*Task input:*
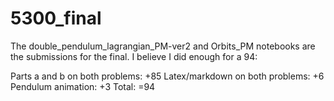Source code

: # 5300_final

The double_pendulum_lagrangian_PM-ver2 and Orbits_PM notebooks are the submissions for the final. I believe I did enough for a 94: 

Parts a and b on both problems:  +85
Latex/markdown on both problems: +6
Pendulum animation:              +3
Total:                           =94
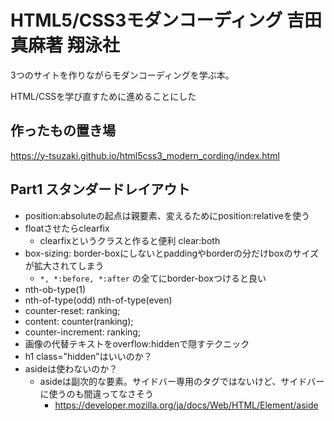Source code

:# HTML5/CSS3モダンコーディング 吉田真麻著 翔泳社

3つのサイトを作りながらモダンコーディングを学ぶ本。

HTML/CSSを学び直すために進めることにした

## 作ったもの置き場

https://y-tsuzaki.github.io/html5css3_modern_cording/index.html

## Part1 スタンダードレイアウト

- position:absoluteの起点は親要素、変えるためにposition:relativeを使う
- floatさせたらclearfix
  - clearfixというクラスと作ると便利 clear:both
- box-sizing: border-boxにしないとpaddingやborderの分だけboxのサイズが拡大されてしまう
  - `*, *:before, *:after` の全てにborder-boxつけると良い
- nth-ob-type(1)
- nth-of-type(odd) nth-of-type(even)  
-   counter-reset: ranking;
-  content: counter(ranking);
-  counter-increment: ranking;
- 画像の代替テキストをoverflow:hiddenで隠すテクニック
- h1 class="hidden"はいいのか？
- asideは使わないのか？
  - asideは副次的な要素。サイドバー専用のタグではないけど、サイドバーに使うのも間違ってなさそう
    - https://developer.mozilla.org/ja/docs/Web/HTML/Element/aside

*What to do:* Produce the entries above once more, exactly as given, with each picture left out.

*Worked solution:*
Source code

: # 5300_final

The double_pendulum_lagrangian_PM-ver2 and Orbits_PM notebooks are the submissions for the final. I believe I did enough for a 94: 

Parts a and b on both problems:  +85
Latex/markdown on both problems: +6
Pendulum animation:              +3
Total:                           =94
Source code

:# HTML5/CSS3モダンコーディング 吉田真麻著 翔泳社

3つのサイトを作りながらモダンコーディングを学ぶ本。

HTML/CSSを学び直すために進めることにした

## 作ったもの置き場

https://y-tsuzaki.github.io/html5css3_modern_cording/index.html

## Part1 スタンダードレイアウト

- position:absoluteの起点は親要素、変えるためにposition:relativeを使う
- floatさせたらclearfix
  - clearfixというクラスと作ると便利 clear:both
- box-sizing: border-boxにしないとpaddingやborderの分だけboxのサイズが拡大されてしまう
  - `*, *:before, *:after` の全てにborder-boxつけると良い
- nth-ob-type(1)
- nth-of-type(odd) nth-of-type(even)  
-   counter-reset: ranking;
-  content: counter(ranking);
-  counter-increment: ranking;
- 画像の代替テキストをoverflow:hiddenで隠すテクニック
- h1 class="hidden"はいいのか？
- asideは使わないのか？
  - asideは副次的な要素。サイドバー専用のタグではないけど、サイドバーに使うのも間違ってなさそう
    - https://developer.mozilla.org/ja/docs/Web/HTML/Element/aside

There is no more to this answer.